So what I'm asking is: when is a function "equal to" its Fourier series? Is "equal to" the same as some form of convergence? Are there "analytic functions" for Fourier series?

What I'm interested in is if there is some simple criteria which will almost always be satisfied for problems in physics. Please be gentle with me, I have forgotten a lot of this stuff and I know I'm far from an expert.

jbunniii

There are several ways in which a function can "equal" its Fourier series. The simplest is pointwise convergence. This means that the following equality holds for all [itex]x[/itex]:
[tex]f(x) = \sum_n a_n e^{i2\pi n x/T}[/tex]
where [itex]a_n[/itex] is the [itex]n[/itex]'th Fourier coefficient and [itex]T[/itex] is the period of [itex]f[/itex]. In other words, for any [itex]x[/itex], the series converges to the value [itex]f(x)[/itex].

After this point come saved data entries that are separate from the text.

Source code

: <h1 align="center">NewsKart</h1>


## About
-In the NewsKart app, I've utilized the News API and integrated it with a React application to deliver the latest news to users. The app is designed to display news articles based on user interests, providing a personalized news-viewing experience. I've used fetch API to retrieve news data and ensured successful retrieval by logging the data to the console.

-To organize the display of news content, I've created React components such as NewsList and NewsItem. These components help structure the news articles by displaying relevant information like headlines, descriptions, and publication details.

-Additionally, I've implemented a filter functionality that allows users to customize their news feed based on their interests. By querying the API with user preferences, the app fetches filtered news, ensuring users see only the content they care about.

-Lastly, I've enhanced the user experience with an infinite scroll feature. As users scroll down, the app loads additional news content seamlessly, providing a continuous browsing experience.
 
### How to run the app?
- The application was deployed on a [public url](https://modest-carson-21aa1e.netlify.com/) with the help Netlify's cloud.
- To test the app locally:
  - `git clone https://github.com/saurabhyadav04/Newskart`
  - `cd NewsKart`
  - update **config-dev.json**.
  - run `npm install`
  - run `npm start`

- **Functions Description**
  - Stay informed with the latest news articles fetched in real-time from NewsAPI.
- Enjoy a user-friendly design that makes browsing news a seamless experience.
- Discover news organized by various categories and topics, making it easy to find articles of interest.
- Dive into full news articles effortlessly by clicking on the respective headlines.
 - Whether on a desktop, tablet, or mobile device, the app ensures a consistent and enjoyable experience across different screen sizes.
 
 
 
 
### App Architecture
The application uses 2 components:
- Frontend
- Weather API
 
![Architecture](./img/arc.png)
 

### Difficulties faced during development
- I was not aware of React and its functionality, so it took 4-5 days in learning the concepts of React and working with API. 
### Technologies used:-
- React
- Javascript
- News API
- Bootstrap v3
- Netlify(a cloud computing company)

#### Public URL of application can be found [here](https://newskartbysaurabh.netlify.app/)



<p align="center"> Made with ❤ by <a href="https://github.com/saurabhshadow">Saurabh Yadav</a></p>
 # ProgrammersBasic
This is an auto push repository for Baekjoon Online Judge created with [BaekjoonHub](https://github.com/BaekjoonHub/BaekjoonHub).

When working in spaces such as [itex]L^1[/itex] or [itex]L^2[/itex], it is no longer possible to talk about pointwise convergence. Indeed, the elements of these spaces not functions at all, but equivalence classes of functions. Two functions are considered one and the same if they differ only on a set of measure zero. A set of measure zero can be infinite, and even uncountably infinite (e.g. Cantor set), so the functions can be quite different pointwise and yet still considered "the same" in these spaces. So, pointwise convergence is replaced by "almost everywhere" convergence, meaning that the above equality holds except possibly on a set of measure zero.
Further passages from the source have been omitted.